If the experiment reduces overhead without hurting sales, the company may end coupons elsewhere. If industry leader P&G can pull it off, experts predict other consumer-goods companies could follow.

Those are big ifs.

``It has a chance to work, but no one knows for sure,'' said Michael Johnson, marketing professor at the University of Michigan. ``The Krafts and General Foods are going to be watching this closely. So will consumers.''

Others predict the experiment will fail miserably. P&G has misjudged consumers' infatuation with coupons, said Gary Stibel, a former P&G manager who runs a Connecticut consulting company.

``This is one of the few occasions that Procter is absolutely wrong,'' Stibel said. ``Consumers love coupons. ... I think the consumer will punish Procter in the test market, and their competitors may also.''

For now, coupon-clippers needn't worry that the number of coupons they receive will drop. The average American sees about 1,000 coupons a month, according to P&G studies.

But the coupon craze, which reached new heights in the late '80s when supermarkets overdosed on coupon promotions, doubling and even tripling the discounts, is showing signs of decline. Many local chains, such as Farmer Jack, encourage shoppers to join no-coupon-required savings clubs instead. Kroger is considering starting a club.
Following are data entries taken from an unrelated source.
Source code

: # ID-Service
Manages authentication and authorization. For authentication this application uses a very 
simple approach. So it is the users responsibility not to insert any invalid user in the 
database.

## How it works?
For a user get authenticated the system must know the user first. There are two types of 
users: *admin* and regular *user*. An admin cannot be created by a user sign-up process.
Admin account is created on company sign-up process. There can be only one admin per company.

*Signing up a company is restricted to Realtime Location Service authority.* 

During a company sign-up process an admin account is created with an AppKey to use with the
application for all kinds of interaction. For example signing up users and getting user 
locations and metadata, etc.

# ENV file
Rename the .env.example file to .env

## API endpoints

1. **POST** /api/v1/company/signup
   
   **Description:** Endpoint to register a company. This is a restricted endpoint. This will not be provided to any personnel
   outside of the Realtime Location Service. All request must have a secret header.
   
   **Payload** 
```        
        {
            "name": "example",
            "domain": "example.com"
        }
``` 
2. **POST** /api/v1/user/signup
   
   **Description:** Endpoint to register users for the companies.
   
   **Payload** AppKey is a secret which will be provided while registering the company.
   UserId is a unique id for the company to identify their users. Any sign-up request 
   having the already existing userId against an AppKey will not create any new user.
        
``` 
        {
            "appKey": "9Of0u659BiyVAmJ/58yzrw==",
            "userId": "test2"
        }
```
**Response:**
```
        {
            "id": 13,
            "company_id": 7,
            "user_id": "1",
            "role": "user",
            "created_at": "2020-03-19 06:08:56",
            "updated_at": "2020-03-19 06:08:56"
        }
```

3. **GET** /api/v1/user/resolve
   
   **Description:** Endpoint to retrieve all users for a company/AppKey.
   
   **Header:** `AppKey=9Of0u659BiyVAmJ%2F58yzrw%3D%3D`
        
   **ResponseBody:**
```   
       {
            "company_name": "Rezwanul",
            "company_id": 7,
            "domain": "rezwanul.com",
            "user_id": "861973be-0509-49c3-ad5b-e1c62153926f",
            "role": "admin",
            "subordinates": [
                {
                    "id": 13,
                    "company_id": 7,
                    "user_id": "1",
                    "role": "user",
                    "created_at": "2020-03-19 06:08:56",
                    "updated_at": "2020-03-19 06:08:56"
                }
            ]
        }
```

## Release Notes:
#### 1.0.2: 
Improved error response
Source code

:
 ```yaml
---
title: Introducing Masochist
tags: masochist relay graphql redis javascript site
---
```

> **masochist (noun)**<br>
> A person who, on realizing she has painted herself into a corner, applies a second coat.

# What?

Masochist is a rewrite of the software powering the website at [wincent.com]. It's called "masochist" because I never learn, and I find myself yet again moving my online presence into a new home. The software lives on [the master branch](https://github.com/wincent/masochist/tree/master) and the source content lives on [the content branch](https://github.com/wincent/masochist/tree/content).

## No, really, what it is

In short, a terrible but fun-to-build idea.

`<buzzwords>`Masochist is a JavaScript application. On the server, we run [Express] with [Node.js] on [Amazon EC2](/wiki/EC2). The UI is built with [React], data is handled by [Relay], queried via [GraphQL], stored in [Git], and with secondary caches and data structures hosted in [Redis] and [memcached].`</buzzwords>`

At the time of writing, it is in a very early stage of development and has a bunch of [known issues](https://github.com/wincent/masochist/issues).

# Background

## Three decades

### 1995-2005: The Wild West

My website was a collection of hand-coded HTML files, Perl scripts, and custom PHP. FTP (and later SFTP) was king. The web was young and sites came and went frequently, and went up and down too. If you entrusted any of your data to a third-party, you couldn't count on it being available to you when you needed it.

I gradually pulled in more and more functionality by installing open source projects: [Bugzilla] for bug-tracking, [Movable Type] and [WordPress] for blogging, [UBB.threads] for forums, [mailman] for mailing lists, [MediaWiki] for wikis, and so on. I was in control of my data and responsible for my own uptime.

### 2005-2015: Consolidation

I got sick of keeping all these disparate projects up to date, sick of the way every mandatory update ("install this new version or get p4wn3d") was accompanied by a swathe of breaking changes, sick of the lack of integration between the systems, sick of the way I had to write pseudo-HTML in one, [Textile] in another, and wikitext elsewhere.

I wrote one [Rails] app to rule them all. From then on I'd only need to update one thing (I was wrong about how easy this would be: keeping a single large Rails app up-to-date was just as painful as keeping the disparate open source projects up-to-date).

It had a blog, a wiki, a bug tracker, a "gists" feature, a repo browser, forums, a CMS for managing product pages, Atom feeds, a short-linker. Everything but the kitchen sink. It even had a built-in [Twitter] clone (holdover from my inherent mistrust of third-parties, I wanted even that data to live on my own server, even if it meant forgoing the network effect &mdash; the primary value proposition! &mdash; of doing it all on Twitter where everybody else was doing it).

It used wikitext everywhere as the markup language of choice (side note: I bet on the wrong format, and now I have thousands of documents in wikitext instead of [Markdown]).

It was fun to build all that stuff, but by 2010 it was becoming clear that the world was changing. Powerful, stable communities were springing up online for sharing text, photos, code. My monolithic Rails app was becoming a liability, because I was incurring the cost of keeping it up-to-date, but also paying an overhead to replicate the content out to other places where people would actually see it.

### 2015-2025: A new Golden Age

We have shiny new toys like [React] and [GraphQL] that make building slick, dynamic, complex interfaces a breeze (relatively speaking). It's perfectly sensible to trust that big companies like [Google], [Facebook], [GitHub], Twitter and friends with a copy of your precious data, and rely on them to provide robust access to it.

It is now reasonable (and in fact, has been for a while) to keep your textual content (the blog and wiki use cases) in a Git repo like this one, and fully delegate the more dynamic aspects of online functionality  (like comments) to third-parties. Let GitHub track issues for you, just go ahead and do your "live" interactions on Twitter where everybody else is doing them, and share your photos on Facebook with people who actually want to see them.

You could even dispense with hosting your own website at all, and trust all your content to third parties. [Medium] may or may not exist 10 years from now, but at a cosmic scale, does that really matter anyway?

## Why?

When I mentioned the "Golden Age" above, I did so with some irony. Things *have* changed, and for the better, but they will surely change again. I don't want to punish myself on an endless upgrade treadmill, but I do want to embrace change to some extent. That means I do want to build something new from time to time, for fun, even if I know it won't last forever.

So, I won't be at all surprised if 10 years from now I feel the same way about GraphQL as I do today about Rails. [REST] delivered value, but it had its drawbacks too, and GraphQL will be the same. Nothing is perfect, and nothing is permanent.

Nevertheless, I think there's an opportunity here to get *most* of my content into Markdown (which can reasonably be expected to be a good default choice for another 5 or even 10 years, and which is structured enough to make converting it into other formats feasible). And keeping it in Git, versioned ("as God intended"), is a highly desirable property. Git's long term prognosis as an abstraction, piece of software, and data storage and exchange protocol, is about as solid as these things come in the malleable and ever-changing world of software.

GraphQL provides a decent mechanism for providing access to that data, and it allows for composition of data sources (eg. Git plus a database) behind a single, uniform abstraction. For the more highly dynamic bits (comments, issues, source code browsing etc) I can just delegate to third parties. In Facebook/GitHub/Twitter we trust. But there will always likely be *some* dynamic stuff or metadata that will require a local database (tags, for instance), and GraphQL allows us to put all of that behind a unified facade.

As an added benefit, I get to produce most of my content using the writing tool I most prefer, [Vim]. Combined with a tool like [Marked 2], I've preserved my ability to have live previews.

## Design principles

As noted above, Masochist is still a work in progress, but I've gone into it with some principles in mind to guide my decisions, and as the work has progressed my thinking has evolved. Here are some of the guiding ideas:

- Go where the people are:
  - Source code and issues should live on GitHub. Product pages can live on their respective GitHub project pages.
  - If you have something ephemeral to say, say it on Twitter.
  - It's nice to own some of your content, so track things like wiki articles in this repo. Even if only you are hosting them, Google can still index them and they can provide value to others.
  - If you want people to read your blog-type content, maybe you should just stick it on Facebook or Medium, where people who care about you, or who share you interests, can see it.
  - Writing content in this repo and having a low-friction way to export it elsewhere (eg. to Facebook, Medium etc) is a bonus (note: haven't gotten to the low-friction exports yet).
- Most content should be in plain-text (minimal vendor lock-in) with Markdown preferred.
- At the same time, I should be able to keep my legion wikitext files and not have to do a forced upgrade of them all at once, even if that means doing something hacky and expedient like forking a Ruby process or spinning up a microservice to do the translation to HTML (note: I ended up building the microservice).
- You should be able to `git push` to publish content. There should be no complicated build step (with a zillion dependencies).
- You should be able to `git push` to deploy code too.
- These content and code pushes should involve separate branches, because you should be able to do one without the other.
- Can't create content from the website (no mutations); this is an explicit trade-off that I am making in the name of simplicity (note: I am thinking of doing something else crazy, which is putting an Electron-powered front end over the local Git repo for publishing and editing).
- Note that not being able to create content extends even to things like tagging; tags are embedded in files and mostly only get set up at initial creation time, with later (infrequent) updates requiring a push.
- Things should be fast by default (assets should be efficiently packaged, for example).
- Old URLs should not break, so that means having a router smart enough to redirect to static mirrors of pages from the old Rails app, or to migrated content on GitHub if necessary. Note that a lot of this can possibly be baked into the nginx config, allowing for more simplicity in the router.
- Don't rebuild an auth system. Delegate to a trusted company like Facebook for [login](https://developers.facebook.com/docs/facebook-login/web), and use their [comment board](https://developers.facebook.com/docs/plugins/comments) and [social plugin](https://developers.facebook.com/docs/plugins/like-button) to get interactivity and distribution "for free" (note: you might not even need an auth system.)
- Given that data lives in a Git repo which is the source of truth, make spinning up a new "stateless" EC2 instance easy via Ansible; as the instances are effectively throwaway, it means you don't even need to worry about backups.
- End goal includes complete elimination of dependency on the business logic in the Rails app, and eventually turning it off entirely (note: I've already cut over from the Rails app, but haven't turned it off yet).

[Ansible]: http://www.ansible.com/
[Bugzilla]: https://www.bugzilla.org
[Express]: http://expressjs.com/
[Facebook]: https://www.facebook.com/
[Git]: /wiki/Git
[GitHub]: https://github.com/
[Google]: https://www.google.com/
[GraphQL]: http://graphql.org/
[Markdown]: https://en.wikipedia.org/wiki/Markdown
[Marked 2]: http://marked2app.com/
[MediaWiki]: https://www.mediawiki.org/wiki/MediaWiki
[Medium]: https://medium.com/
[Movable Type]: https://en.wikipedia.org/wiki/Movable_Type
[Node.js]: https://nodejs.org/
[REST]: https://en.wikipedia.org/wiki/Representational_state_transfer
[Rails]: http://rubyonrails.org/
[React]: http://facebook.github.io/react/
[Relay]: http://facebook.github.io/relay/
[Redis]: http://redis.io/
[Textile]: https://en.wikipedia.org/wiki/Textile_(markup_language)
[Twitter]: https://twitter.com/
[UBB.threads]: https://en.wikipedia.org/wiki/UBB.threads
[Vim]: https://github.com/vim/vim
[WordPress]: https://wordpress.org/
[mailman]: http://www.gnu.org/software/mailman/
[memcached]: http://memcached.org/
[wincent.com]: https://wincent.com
In fact, P&G research indicates coupon redemption rates fell from 3.5 percent in 1983 to 2 percent in 1994. P&G has cut spending on coupons in half since 1991.

More families have two spouses with full-time jobs, and parents aren't willing to spend hours hunting coupons when the savings amount to spare change, experts say. Also, the warehouse revolution has led many people to shop at wholesale clubs, where coupons are usually invalid.

Consumer-goods producers have aggressively plowed a path toward coupon-free shopping because coupons are costly to print and distribute. U.S. companies spent $6.5 billion last year to pass out coupons - and more than half of that went to administrative overhead.

Consumer-goods companies dislike coupons because they discourage brand loyalty. Coupon-clippers hunt for the lowest price instead of returning to their favorite cereal or the most effective cleaner, said Anthony Hebron, spokesman for Battle Creek, Mich.-based Kellogg Co., which has been reducing dramatically the number and value of its coupons since November 1994. Cereal coupons are one of the most popular kinds of coupons, according to grocers.